A. Benjamin Spencer selected to lead William & Mary Law School — the oldest law school in America

by savoystaff

The William & Mary Law School — the oldest law school in America — has made an impressive and historic selection for its new dean.

A. Benjamin Spencer, a nationally renowned civil procedure and federal courts expert and current professor of law at the University of Virginia, will begin at William & Mary Law School July 1. Spencer will be William & Mary’s first African-American dean of any school at the university, including the law school. His selection follows a national search to succeed Davison M. Douglas, who will return to the faculty after serving as dean for more than 10 years.

“William & Mary is thrilled to welcome Ben Spencer as our next dean of the law school,” said President Katherine A. Rowe. “Since the beginning of the search process we sought a leader who values all three aspects of the law: the academy, the bar and the bench. Ben brings that broad view of legal practice, together with a deep appreciation of the ethos of the citizen lawyer that has inspired the oldest law school in the country since its founding.

Service has been a central theme in Ben Spencer’s career, both within academia and beyond. He has been a member of the UVA faculty since 2014 and recently completed a year as the Bennett Boskey Visiting Professor of Law at Harvard Law School. He currently serves as the Justice Thurgood Marshall Distinguished Professor of Law at the University of Virginia School of Law.

Spencer’s teaching and scholarship focus on civil procedure, federal civil litigation and military law. Before joining the UVA faculty, he served as Director of the Francis Lewis Law Center and associate dean for research at Washington and Lee University, where he established a reputation as a mentor for younger colleagues, students and early career faculty. Spencer began his career in legal education at the University of Richmond School of Law.

“Like William & Mary’s George Wythe, the nation’s first professor of law, Ben is deeply committed to his students’ development as citizen lawyers,” said Provost Peggy Agouris. “When you add his experience as an academic leader, scholar and researcher, he is the perfect fit for a law school known for excellence, community, faculty-student interaction and commitment to the public good.”

At UVA, Spencer has been the faculty advisor for the Black Law Students Association and the Saint Thomas More Society. At the University of Richmond, he was a member of the Student Services Committee and Diversity Committee and worked as faculty advisor to the Honor Court, the Black Law Students Association and the Patrick Henry Chapter of the Phi Alpha Delta Law Fraternity.

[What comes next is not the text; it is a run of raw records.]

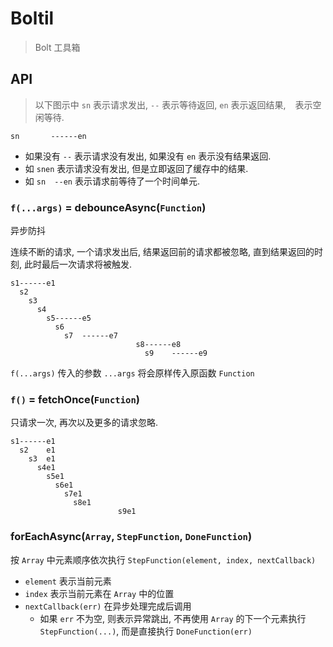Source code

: # Boltil

> Bolt 工具箱

## API

> 以下图示中 `sn` 表示请求发出, `--` 表示等待返回, `en` 表示返回结果, ` ` 表示空闲等待.

```
sn       ------en
```

- 如果没有 `--` 表示请求没有发出, 如果没有 `en` 表示没有结果返回.
- 如 `snen` 表示请求没有发出, 但是立即返回了缓存中的结果.
- 如 `sn  --en` 表示请求前等待了一个时间单元.


### `f(...args)` = debounceAsync(`Function`)

异步防抖

连续不断的请求, 一个请求发出后, 结果返回前的请求都被忽略, 直到结果返回的时刻, 此时最后一次请求将被触发.

```
s1------e1
  s2
    s3
      s4
        s5------e5
          s6
            s7  ------e7
                            s8------e8
                              s9    ------e9
```

`f(...args)` 传入的参数 `...args` 将会原样传入原函数 `Function`

### `f()` = fetchOnce(`Function`)

只请求一次, 再次以及更多的请求忽略.

```
s1------e1
  s2    e1
    s3  e1
      s4e1
        s5e1
          s6e1
            s7e1
              s8e1
                        s9e1
```

### forEachAsync(`Array`, `StepFunction`, `DoneFunction`)

按 `Array` 中元素顺序依次执行 `StepFunction(element, index, nextCallback)`

- `element` 表示当前元素
- `index` 表示当前元素在 `Array` 中的位置
- `nextCallback(err)` 在异步处理完成后调用
    - 如果 `err` 不为空, 则表示异常跳出, 不再使用 `Array` 的下一个元素执行 `StepFunction(...)`, 而是直接执行 `DoneFunction(err)`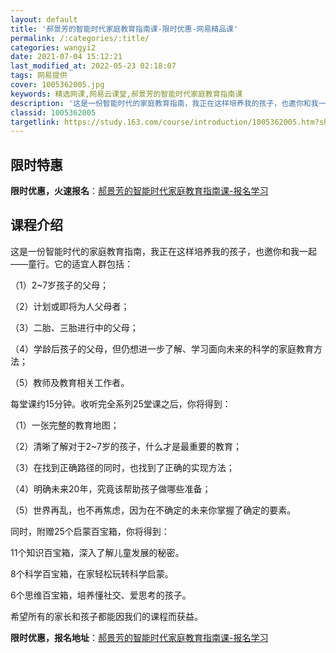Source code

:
 ```yaml
---
layout: default
title: '郝景芳的智能时代家庭教育指南课-限时优惠-网易精品课'
permalink: /:categories/:title/
categories: wangyi2
date: 2021-07-04 15:12:21
last_modified_at: 2022-05-23 02:18:07
tags: 网易提供
cover: 1005362005.jpg
keywords: 精选网课,网易云课堂,郝景芳的智能时代家庭教育指南课
description: '这是一份智能时代的家庭教育指南，我正在这样培养我的孩子，也邀你和我一起——童行。它的适宜人群包括：（1）2~7岁孩子的父'
classid: 1005362005
targetlink: https://study.163.com/course/introduction/1005362005.htm?share=1&shareId=1025206652&utm_campaign=share&utm_medium=iphoneShare&utm_source=&utm_u=1025206652
---
```


## 限时特惠

**限时优惠，火速报名**：[郝景芳的智能时代家庭教育指南课-报名学习](https://study.163.com/course/introduction/1005362005.htm?share=1&shareId=1025206652&utm_campaign=share&utm_medium=iphoneShare&utm_source=&utm_u=1025206652)

## 课程介绍

这是一份智能时代的家庭教育指南，我正在这样培养我的孩子，也邀你和我一起——童行。它的适宜人群包括：

（1）2~7岁孩子的父母；

（2）计划或即将为人父母者；

（3）二胎、三胎进行中的父母；

（4）学龄后孩子的父母，但仍想进一步了解、学习面向未来的科学的家庭教育方法；

（5）教师及教育相关工作者。



每堂课约15分钟。收听完全系列25堂课之后，你将得到：

（1）一张完整的教育地图；

（2）清晰了解对于2~7岁的孩子，什么才是最重要的教育；

（3）在找到正确路径的同时，也找到了正确的实现方法；

（4）明确未来20年，究竟该帮助孩子做哪些准备；

（5）世界再乱，也不再焦虑，因为在不确定的未来你掌握了确定的要素。



同时，附赠25个启蒙百宝箱，你将得到：

11个知识百宝箱，深入了解儿童发展的秘密。

8个科学百宝箱，在家轻松玩转科学启蒙。

6个思维百宝箱，培养懂社交、爱思考的孩子。



希望所有的家长和孩子都能因我们的课程而获益。

**限时优惠，报名地址**：[郝景芳的智能时代家庭教育指南课-报名学习](https://study.163.com/course/introduction/1005362005.htm?share=1&shareId=1025206652&utm_campaign=share&utm_medium=iphoneShare&utm_source=&utm_u=1025206652)

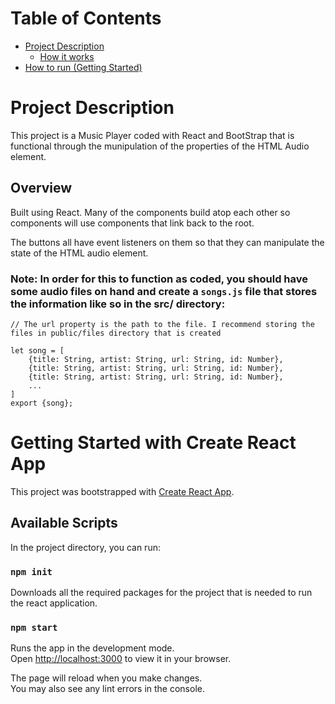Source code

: # Table of Contents
- [Project Description](#Project-Description)
    - [How it works](#Overview)
- [How to run (Getting Started)](#Getting-Started-with-Create-React-App)
# Project Description

This project is a Music Player coded with React and BootStrap that is functional through the munipulation of the properties of the HTML Audio element.

## Overview

Built using React. Many of the components build atop each other so components will use components that link back to the root.

The buttons all have event listeners on them so that they can manipulate the state of the HTML audio element.

### Note: In order for this to function as coded, you should have some audio files on hand and create a `songs.js` file that stores the information like so in the src/ directory:

```
// The url property is the path to the file. I recommend storing the files in public/files directory that is created

let song = [ 
    {title: String, artist: String, url: String, id: Number},
    {title: String, artist: String, url: String, id: Number},
    {title: String, artist: String, url: String, id: Number},
    ...
]
export {song};
```

# Getting Started with Create React App

This project was bootstrapped with [Create React App](https://github.com/facebook/create-react-app).

## Available Scripts

In the project directory, you can run:

### `npm init`

Downloads all the required packages for the project that is needed to run the react application.

### `npm start`

Runs the app in the development mode.\
Open [http://localhost:3000](http://localhost:3000) to view it in your browser.

The page will reload when you make changes.\
You may also see any lint errors in the console.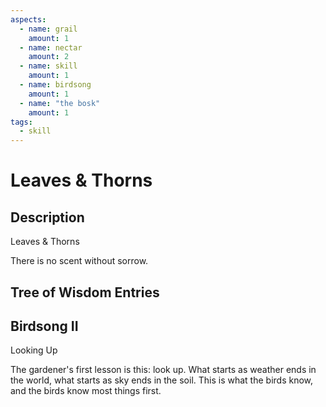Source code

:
 ```yaml
---
aspects: 
  - name: grail
    amount: 1
  - name: nectar
    amount: 2
  - name: skill
    amount: 1
  - name: birdsong
    amount: 1
  - name: "the bosk"
    amount: 1
tags:
  - skill
---
```


# Leaves & Thorns

## Description
Leaves & Thorns

There is no scent without sorrow.
## Tree of Wisdom Entries
## Birdsong II
Looking Up

The gardener's first lesson is this: look up. What starts as weather ends in the world, what starts as sky ends in the soil. This is what the birds know, and the birds know most things first.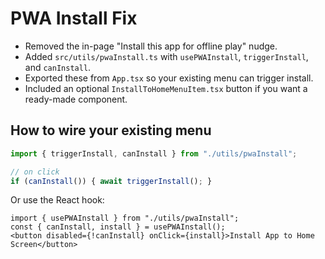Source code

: # PWA Install Fix
- Removed the in-page "Install this app for offline play" nudge.
- Added `src/utils/pwaInstall.ts` with `usePWAInstall`, `triggerInstall`, and `canInstall`.
- Exported these from `App.tsx` so your existing menu can trigger install.
- Included an optional `InstallToHomeMenuItem.tsx` button if you want a ready-made component.

## How to wire your existing menu
```ts
import { triggerInstall, canInstall } from "./utils/pwaInstall";

// on click
if (canInstall()) { await triggerInstall(); }
```

Or use the React hook:
```tsx
import { usePWAInstall } from "./utils/pwaInstall";
const { canInstall, install } = usePWAInstall();
<button disabled={!canInstall} onClick={install}>Install App to Home Screen</button>
```

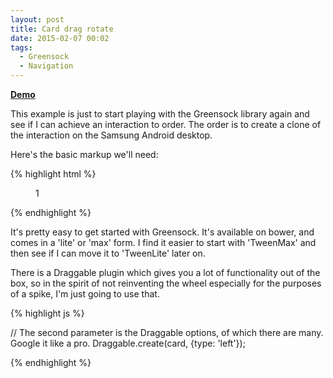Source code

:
 ```yaml
---
layout: post
title: Card drag rotate
date: 2015-02-07 00:02
tags:
  - Greensock
  - Navigation
---
```


[**Demo**](/demos/samsung-android-desktop.html)

This example is just to start playing with the Greensock library again and see if I can achieve an interaction to order. The order is to create a clone of the interaction on the Samsung Android desktop.

Here's the basic markup we'll need:

{% highlight html %}

<section class="container">
  <div id="card">
    <figure class="front">1</figure>
  </div>
</section>

{% endhighlight %}

It's pretty easy to get started with Greensock. It's available on bower, and comes in a 'lite' or 'max' form. I find it easier to start with 'TweenMax' and then see if I can move it to 'TweenLite' later on.

There is a Draggable plugin which gives you a lot of functionality out of the box, so in the spirit of not reinventing the wheel especially for the purposes of a spike, I'm just going to use that.

{% highlight js %}

// The second parameter is the Draggable options, of which there are many. Google it like a pro.
Draggable.create(card, {type: 'left'});

{% endhighlight %}
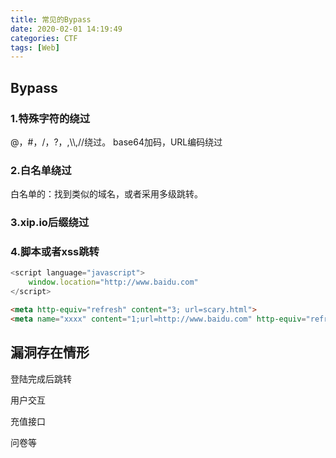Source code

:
 ```yaml
---
title: 常见的Bypass
date: 2020-02-01 14:19:49
categories: CTF
tags: [Web]
---
```

## Bypass

### 1.特殊字符的绕过

@，#，/，?，\,\\\\\,//绕过。
base64加码，URL编码绕过

### 2.白名单绕过

白名单的：找到类似的域名，或者采用多级跳转。

### 3.xip.io后缀绕过

### 4.脚本或者xss跳转

```js
<script language="javascript">
    window.location="http://www.baidu.com"
</script>
```

```html
<meta http-equiv="refresh" content="3; url=scary.html">
<meta name="xxxx" content="1;url=http://www.baidu.com" http-equiv="refresh">
```




## 漏洞存在情形

登陆完成后跳转

用户交互

充值接口

问卷等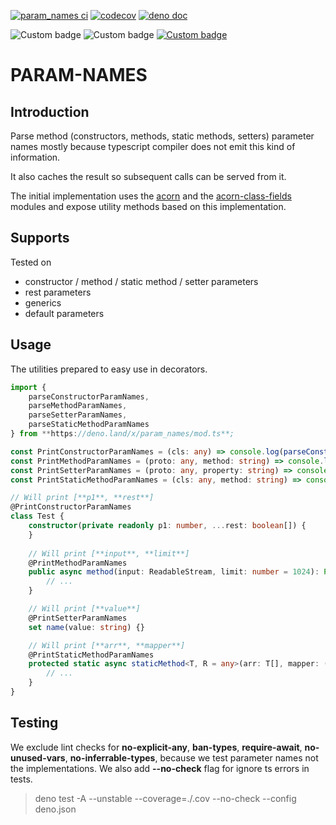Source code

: [![param_names ci](https://github.com/sekko27/param_names/workflows/Deno/badge.svg)](https://github.com/sekko/param_names)
[![codecov](https://codecov.io/gh/sekko27/param_names/branch/master/graph/badge.svg?token=PEIMOKPEB6)](https://codecov.io/gh/sekko27/param_names)
[![deno doc](https://doc.deno.land/badge.svg)](https://doc.deno.land/https/deno.land/x/param_names/mod.ts)

![Custom badge](https://img.shields.io/endpoint?url=https://deno-visualizer.danopia.net/shields/dep-count/x/param_names/mod.ts)
![Custom badge](https://img.shields.io/endpoint?url=https://deno-visualizer.danopia.net/shields/updates/x/param_names/mod.ts)
[![Custom badge](https://img.shields.io/endpoint?url=https://deno-visualizer.danopia.net/shields/latest-version/x/param_names/mod.ts)](https://deno.land/x/param_names)

# PARAM-NAMES

## Introduction

Parse method (constructors, methods, static methods, setters) parameter names mostly because typescript compiler does not emit this kind of information.

It also caches the result so subsequent calls can be served from it.

The initial implementation uses the [acorn](https://github.com/acornjs/acorn) and the [acorn-class-fields](https://github.com/acornjs/acorn-class-fields) modules and expose utility methods based on this implementation.

## Supports

Tested on

* constructor / method / static method / setter parameters
* rest parameters
* generics
* default parameters

## Usage

The utilities prepared to easy use in decorators.

```typescript
import {
    parseConstructorParamNames,
    parseMethodParamNames,
    parseSetterParamNames,
    parseStaticMethodParamNames
} from **https://deno.land/x/param_names/mod.ts**;

const PrintConstructorParamNames = (cls: any) => console.log(parseConstructorParamNames(cls));
const PrintMethodParamNames = (proto: any, method: string) => console.log(parseMethodParamNames(proto, method));
const PrintSetterParamNames = (proto: any, property: string) => console.log(parseSetterParamNames(proto, property));
const PrintStaticMethodParamNames = (cls: any, method: string) => console.log(parseStaticMethodParamNames(cls, method));

// Will print [**p1**, **rest**]
@PrintConstructorParamNames
class Test {
    constructor(private readonly p1: number, ...rest: boolean[]) {
    }
    
    // Will print [**input**, **limit**]
    @PrintMethodParamNames
    public async method(input: ReadableStream, limit: number = 1024): Promise<WritableStream> {
        // ...
    }

    // Will print [**value**]
    @PrintSetterParamNames
    set name(value: string) {}

    // Will print [**arr**, **mapper**]
    @PrintStaticMethodParamNames    
    protected static async staticMethod<T, R = any>(arr: T[], mapper: (value: T) => R): Promise<R[]> {
        // ...
    }
}
```

## Testing

We exclude lint checks for **no-explicit-any**, **ban-types**, **require-await**, **no-unused-vars**, **no-inferrable-types**, 
because we test parameter names not the implementations. We also add **--no-check** flag for ignore ts errors in tests.

> deno test -A --unstable --coverage=./.cov --no-check --config deno.json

Spencer contributes to the broader law community by sharing his expertise with professional associations and other civic groups, serving on numerous committees for the Virginia State Bar and Virginia Bar Association. He is a member of the American Law Institute and the West Academic Law School Advisory Board. Additionally, he has served on the Board of Directors for such organizations as the Virginia Poverty Law Center, Piedmont Court Appointed Special Advocates, Comfort Zone Camp and Girl Scouts Commonwealth Council of Virginia.

Graduating from Harvard Law School in 2001 as a member of the esteemed Harvard Law Review, Spencer received the Judge John R. Brown Award for Excellence in Legal Writing and won the ABA Section of Antitrust Law Student Writing Competition. While there, he also was named best oralist in the semi-finals of the Ames Moot Court Competition and won best brief in the first-year Ames Moot Court Competition.

He also holds a master’s degree in criminal justice policy from the London School of Economics and a bachelor’s degree in political science from Morehouse College.